As much as I hate to admit to it ~ and publicly, no less ~ this is so me. A struggler with follow-through. And, as I've pressed through each time and made it more about Him and less about me, I (we) have been so blessed.
The first family was one we've known for a while; a husband and wife and two of their children. Daniel helped me make the communion crackers and Evan helped me prepare dessert.


I'd planned on us all taking communion together and had even gotten a split of red wine for the purpose. I wanted it to feel authentic (my whole, "you know...Jesus ate dates" thing; which is another story for another time). We all sipped from the same cup; husbands first, then wives, then the children ~ oldest to youngest. My boys, who'd been bugging me all day to taste the wine, scrunched up their noses at the taste and Jack went so far as to jump up from his chair and spit his out in the kitchen sink; the whole time making gagging noises.
We had a talk later that night.
Daniel, much to the surprise of everyone,didn't bat an eye when he took his sip. It was quite an experience for all of us. We shared in a meal of baked chicken taquitos, spanish rice, black beans flavored with cilantro and garlic, fresh guacamole and a pineapple crunch cake for dessert.

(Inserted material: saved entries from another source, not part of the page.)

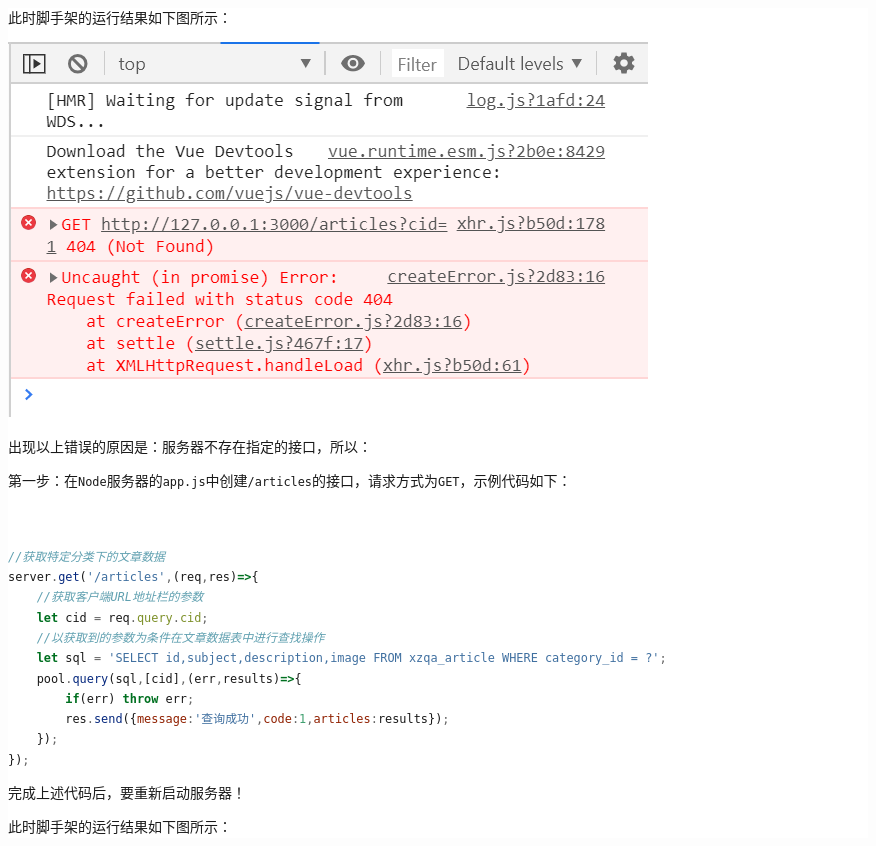 此时脚手架的运行结果如下图所示：

![image-20200731093051588](assets/image-20200731093051588.png)



出现以上错误的原因是：服务器不存在指定的接口，所以：

第一步：在`Node`服务器的`app.js`中创建`/articles`的接口，请求方式为`GET`，示例代码如下：

```javascript


//获取特定分类下的文章数据
server.get('/articles',(req,res)=>{
    //获取客户端URL地址栏的参数
    let cid = req.query.cid;
    //以获取到的参数为条件在文章数据表中进行查找操作
    let sql = 'SELECT id,subject,description,image FROM xzqa_article WHERE category_id = ?';
    pool.query(sql,[cid],(err,results)=>{
        if(err) throw err;
        res.send({message:'查询成功',code:1,articles:results});
    });
});

```

完成上述代码后，要重新启动服务器！

此时脚手架的运行结果如下图所示：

Our second guest was a single woman ~ a widow (hello!) whom I'd heard much about but had never met. I was really looking forward to having her over and it turned out to be a lovely and relaxing evening. She happens to be a therapist and when she shared that with us, I found myself hard pressed not to relate to her as if I were in a session with her. It was just Michael and I with her that evening as Daniel fell asleep on the couch and Jack and Evan were visiting with a friend and it was great not to be interrupted every few minutes with "kid" stuff. That night we ate eggplant parmesan, spaghetti with olive oil and garlic, a salad of mesclun greens, warm bread and a fresh peach and marscapone tart. We received a beautiful thank you card from her just this week.
The third family who came over is also known to us, mostly through a connection between Michael and the husband who were both in the same men's bible study together. They have three children pretty close in age to our three younger boys so it got pretty boisterous at times with all six of them running around with light sabers in hand. We talked about a lot of different things and generally got a better feel for one another. There happened to be a couple of things that came up with Michael and I during that evening which led to an hour long conversation between the two of us after they left. Difficult but, in the end, good and eye opening and feeling closer to one another. Dinner that night was bbq chicken, parmesan mashed potatoes, corn on the cob and peach raspberry cobbler with vanilla ice cream.
Our next guest will join us this Sunday and while I'm not going by an alphabetical list with this one, I felt very led to invite this particular woman over. She needs some tlc and I want to cook something really special for her.
All in all, I'm finding that walking this out has been blessing me and my family as much as it's blessing those who walk through our door each week to share a meal with us. I'm learning a lot about myself and about where and how I need to stretch and grow in my walk with God and in how I relate to others. And...fellowship is important. And needed. Which has been expressed during each evening. I think it's a matter of moving toward it; seeking it out or just allowing yourself to receive it.